The event was on track to raise about $2 million for the Obama Victory Fund from ticket sales, and millions more from the online sweepstakes, according to early estimates.
In anticipation of "A New York Night," Parker made her pitch to the public in a clip released June 3, calling Obama "the guy who ended the war in Iraq, the guy who says you should be able to marry anyone you want, and the guy who created 4 million new jobs," and plainly stating her case for making her plea: "Because we need him and he needs us."
For her part, Michelle Obama, who graced the cover of Vogue's March 2009 issue, didn't sweat the fashion set, telling "The Insider" on Tuesday that she was planning to dress down for the occasion. "I'm going to wear jeans and some flats," she said.

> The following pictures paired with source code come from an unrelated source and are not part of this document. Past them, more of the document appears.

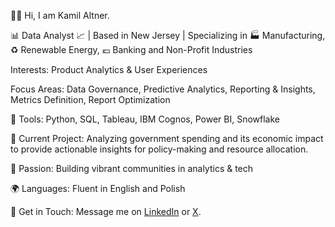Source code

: 👋🏼 Hi, I am Kamil Altner.

📊 Data Analyst 📈 | Based in New Jersey | Specializing in 🏭 Manufacturing, ♻️ Renewable Energy, 💶 Banking and Non-Profit Industries 

Interests: Product Analytics & User Experiences

Focus Areas: Data Governance, Predictive Analytics, Reporting & Insights, Metrics Definition, Report Optimization

🧰 Tools: Python, SQL, Tableau, IBM Cognos, Power BI, Snowflake

🌱 Current Project: Analyzing government spending and its economic impact to provide actionable insights for policy-making and resource allocation.

💜 Passion: Building vibrant communities in analytics & tech

🌍 Languages: Fluent in English and Polish

📧 Get in Touch: Message me on [LinkedIn](https://www.linkedin.com/in/altner) or [X](https://x.com/KamilAltner).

Later that evening, the president and first lady continued their "date night," as Obama put it, at Manhattan's Plaza Hotel, where some 250 guests paid $10,000 each for dinner and a performance by Mariah Carey. Newark Mayor Cory Booker and singer Alicia Keys, also rallied the crowd on Obama's behalf.
Obama also spoke at the Plaza of the challenges the economic downturn has brought Americans in recent years, and what it will mean over the next few months. "The crux of this campaign is going to be about the economy," he said.
Though the president joked that "Manhattan isn't a battleground state," he took the opportunity to knock his Republican competition for supporting tax breaks for the wealthy, like "some in this room," he said.